> [DIRECTIONS FOR THIS TASK]:
Extract the lines that carry the string "grafu" from the listing.

> [DATA RECORDS]:
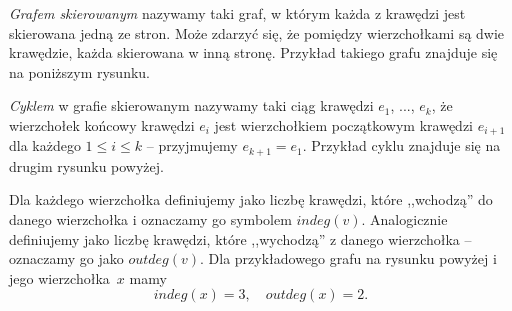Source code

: 


\noindent
\textit{Grafem skierowanym} nazywamy taki graf, w którym każda z krawędzi jest skierowana jedną ze stron. Może zdarzyć się, że pomiędzy wierzchołkami są dwie krawędzie, każda skierowana w inną stronę. Przykład takiego grafu znajduje się na poniższym rysunku.

\begin{center}
	\hspace{40px}
\end{center}

\noindent
\textit{Cyklem} w grafie skierowanym nazywamy taki ciąg krawędzi $e_1$, ..., $e_k$, że wierzchołek końcowy krawędzi $e_i$ jest wierzchołkiem początkowym krawędzi $e_{i + 1}$ dla każdego ${1 \leqslant i \leqslant k}$ -- przyjmujemy $e_{k + 1} = e_1$. Przykład cyklu znajduje się na drugim rysunku powyżej.

\vspace{5px}

\noindent
Dla każdego wierzchołka definiujemy  jako liczbę krawędzi, które ,,wchodzą'' do danego wierzchołka i oznaczamy go symbolem $indeg(v)$. Analogicznie definiujemy  jako liczbę krawędzi, które ,,wychodzą'' z danego wierzchołka -- oznaczamy go jako $outdeg(v)$. Dla przykładowego grafu na rysunku powyżej i jego wierzchołka~$x$ mamy
\[
	indeg(x) = 3,  \quad outdeg(x) = 2.
\]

> [ANSWER TO THIS PROBLEM]:
\textit{Grafem skierowanym} nazywamy taki graf, w którym każda z krawędzi jest skierowana jedną ze stron. Może zdarzyć się, że pomiędzy wierzchołkami są dwie krawędzie, każda skierowana w inną stronę. Przykład takiego grafu znajduje się na poniższym rysunku.
Dla każdego wierzchołka definiujemy  jako liczbę krawędzi, które ,,wchodzą'' do danego wierzchołka i oznaczamy go symbolem $indeg(v)$. Analogicznie definiujemy  jako liczbę krawędzi, które ,,wychodzą'' z danego wierzchołka -- oznaczamy go jako $outdeg(v)$. Dla przykładowego grafu na rysunku powyżej i jego wierzchołka~$x$ mamy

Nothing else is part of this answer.